## TRY IT
Filter on the word "drwxr": copy each matching line from the listing below.
● ● ● ● ●
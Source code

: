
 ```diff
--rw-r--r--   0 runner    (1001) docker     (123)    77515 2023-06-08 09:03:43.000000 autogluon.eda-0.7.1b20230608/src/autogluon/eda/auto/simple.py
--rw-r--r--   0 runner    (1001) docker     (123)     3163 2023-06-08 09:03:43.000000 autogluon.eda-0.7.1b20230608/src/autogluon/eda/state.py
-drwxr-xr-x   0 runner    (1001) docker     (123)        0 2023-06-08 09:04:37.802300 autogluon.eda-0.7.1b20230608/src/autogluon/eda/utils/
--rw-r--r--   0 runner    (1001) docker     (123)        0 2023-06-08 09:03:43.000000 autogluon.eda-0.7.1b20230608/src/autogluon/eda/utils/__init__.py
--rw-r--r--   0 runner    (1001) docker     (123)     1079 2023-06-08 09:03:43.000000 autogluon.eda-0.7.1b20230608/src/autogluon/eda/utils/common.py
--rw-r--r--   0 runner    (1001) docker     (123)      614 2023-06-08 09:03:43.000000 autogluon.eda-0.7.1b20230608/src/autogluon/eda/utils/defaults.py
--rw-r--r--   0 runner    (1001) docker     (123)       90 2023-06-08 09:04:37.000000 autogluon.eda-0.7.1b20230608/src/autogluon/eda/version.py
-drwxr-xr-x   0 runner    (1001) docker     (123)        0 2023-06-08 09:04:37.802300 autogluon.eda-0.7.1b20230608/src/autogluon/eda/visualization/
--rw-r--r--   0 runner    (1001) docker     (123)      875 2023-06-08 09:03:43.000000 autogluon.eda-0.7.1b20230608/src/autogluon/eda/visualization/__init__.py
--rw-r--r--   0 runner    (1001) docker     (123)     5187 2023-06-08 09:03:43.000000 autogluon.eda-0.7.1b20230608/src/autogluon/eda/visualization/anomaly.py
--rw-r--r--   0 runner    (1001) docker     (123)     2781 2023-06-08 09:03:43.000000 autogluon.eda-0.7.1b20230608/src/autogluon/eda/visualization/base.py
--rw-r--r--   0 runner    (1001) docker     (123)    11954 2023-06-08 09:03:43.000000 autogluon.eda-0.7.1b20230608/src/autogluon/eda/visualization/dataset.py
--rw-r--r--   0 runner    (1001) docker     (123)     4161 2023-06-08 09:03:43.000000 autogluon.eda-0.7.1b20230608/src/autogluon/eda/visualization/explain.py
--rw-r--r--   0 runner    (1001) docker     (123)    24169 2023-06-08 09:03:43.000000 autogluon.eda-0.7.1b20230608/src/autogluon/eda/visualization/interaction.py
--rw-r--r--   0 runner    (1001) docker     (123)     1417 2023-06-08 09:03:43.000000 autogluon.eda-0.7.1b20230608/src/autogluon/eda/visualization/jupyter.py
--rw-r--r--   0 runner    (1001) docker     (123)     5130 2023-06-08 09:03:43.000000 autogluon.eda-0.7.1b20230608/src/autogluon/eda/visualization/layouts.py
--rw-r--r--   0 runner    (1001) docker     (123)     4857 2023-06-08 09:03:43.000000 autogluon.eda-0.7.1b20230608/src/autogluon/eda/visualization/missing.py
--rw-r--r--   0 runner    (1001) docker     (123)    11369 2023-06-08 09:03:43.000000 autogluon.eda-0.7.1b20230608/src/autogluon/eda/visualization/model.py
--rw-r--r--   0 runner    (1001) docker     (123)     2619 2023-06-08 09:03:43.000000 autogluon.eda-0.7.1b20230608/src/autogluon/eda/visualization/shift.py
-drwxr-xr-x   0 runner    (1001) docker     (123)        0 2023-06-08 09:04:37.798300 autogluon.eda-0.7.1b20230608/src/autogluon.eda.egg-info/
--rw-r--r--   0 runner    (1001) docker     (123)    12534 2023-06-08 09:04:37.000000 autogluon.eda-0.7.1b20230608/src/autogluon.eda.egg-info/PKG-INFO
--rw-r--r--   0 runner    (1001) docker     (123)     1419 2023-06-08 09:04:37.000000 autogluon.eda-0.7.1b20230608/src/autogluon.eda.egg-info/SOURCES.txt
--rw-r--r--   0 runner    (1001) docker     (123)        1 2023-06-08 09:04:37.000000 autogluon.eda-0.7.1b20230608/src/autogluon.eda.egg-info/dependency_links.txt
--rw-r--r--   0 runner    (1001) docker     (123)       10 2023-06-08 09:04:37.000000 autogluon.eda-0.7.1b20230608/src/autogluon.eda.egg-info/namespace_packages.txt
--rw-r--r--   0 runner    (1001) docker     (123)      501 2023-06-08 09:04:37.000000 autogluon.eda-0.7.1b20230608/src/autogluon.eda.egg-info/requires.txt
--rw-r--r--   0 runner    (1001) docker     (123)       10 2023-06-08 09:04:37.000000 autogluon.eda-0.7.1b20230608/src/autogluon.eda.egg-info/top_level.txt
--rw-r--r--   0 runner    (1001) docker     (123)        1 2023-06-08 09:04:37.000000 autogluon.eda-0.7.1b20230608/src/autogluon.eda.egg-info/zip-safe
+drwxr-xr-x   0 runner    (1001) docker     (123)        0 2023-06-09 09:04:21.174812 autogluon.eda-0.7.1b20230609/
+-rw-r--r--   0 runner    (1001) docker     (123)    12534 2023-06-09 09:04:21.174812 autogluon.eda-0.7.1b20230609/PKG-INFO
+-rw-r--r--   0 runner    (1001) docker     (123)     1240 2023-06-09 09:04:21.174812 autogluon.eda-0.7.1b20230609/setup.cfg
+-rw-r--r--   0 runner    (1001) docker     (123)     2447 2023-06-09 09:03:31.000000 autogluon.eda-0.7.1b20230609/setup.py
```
● ● ● ● ●
## RESULT FOR THIS EXERCISE
-drwxr-xr-x   0 runner    (1001) docker     (123)        0 2023-06-08 09:04:37.802300 autogluon.eda-0.7.1b20230608/src/autogluon/eda/utils/
-drwxr-xr-x   0 runner    (1001) docker     (123)        0 2023-06-08 09:04:37.802300 autogluon.eda-0.7.1b20230608/src/autogluon/eda/visualization/
-drwxr-xr-x   0 runner    (1001) docker     (123)        0 2023-06-08 09:04:37.798300 autogluon.eda-0.7.1b20230608/src/autogluon.eda.egg-info/
+drwxr-xr-x   0 runner    (1001) docker     (123)        0 2023-06-09 09:04:21.174812 autogluon.eda-0.7.1b20230609/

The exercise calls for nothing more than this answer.